If the behavior has a sensory trigger, offer a substitute which will allow you to interact with the child. The child who rocks his body back and forth may benefit from being put on a playground swing. Use the swing as an opportunity for engagement, such as singing songs and playing games, as you provide the child with the input he needs.
Behaviors derived from deficits in communication can be substituted with learned functional communication skills. Your child will probably not stop destructive behavior unless you can offer a replacement. For example, the child who knocks over the mustard bottle should be taught to say “I want…” or use PECs (Picture Exchange Communications), signs or pointing to indicate their desire for the object.
Now that you understand your child’s “world,” you can maximize interaction. Often times you can use the objects your child uses most confidently to lure a response or facilitate engagement.
A child Yael worked with was withdrawn and obsessed with lining up his toy cars. Yael saw the toy cars as an opportunity to facilitate an interaction with his mother.
He didn’t respond when she said “let’s race” because he couldn’t understand the implied process of racing. When she broke it down into its basic components, he could follow her lead. Putting a car at the starting line, Mom said, “Car’s here! Car’s here!” and through verbal praise, physical hand-over-hand prompting, repeated modeling and imitation, he followed her through the simplified process of “Move Car!” to finally “You Win!”
She also helped him line up the cars by handing them to him. Then, she started putting the cars up to the bridge of her nose. As he looked at the car before he grabbed at it, he began to make eye contact.
Don’t get discouraged
Progress comes slow and in small increments, but nonetheless the interaction is valuable.

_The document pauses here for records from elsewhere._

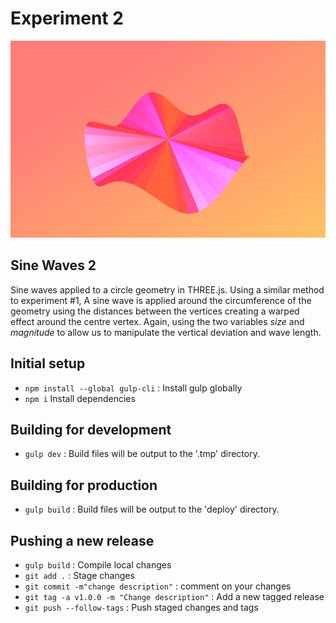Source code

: # Experiment 2

![alt tag](thumb.jpg)

## Sine Waves 2
Sine waves applied to a circle geometry in THREE.js. Using a similar method to experiment #1, A sine wave is applied around the circumference of the geometry using the distances between the vertices creating a warped effect around the centre vertex. Again, using the two variables  *size* and *magnitude* to allow us to manipulate the vertical deviation and wave length.

## Initial setup
- `npm install --global gulp-cli` : Install gulp globally
- `npm i` Install dependencies

## Building for development
- `gulp dev` : Build files will be output to the '.tmp' directory.

## Building for production
- `gulp build` : Build files will be output to the 'deploy' directory.

## Pushing a new release
- `gulp build` : Compile local changes
- `git add .` : Stage changes
- `git commit -m"change description"` : comment on your changes
- `git tag -a v1.0.0 -m "Change description"` : Add a new tagged release
- `git push --follow-tags` : Push staged changes and tags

If an aim for engagement seems out of reach, try setting a more simplified goal. Never give up your child’s ability to interact with you.
Physical discipline with autistic children is highly discouraged. They may not correlate their behavior with your punishment. Also, they often learn to imitate your aggression.
Although they may not be able to communicate it, these children crave love and affection. One of the greatest myths of autism is that diagnosed individuals do not want or need attention and social interaction. Quite the contrary, they thrive in relationships when positive attention tailored to their sensory profile is available.
Siblings sometimes get jealous of the attention given to their autistic brother or sister. Therapy looks like playtime, and mom spends a tremendous amount of time with the autistic child. Talk to your child’s therapist, and ask if the other child can participate in parts of the sessions. Also, make sure you don’t neglect your other children. They may benefit from their own therapy or other outlets to express their feelings toward their siblings.
While the challenges of dealing with an autistic child can be great, the rewards are just as monumental. Learn to value each step as you build a relationship with your autistic child and come to understand his or her world.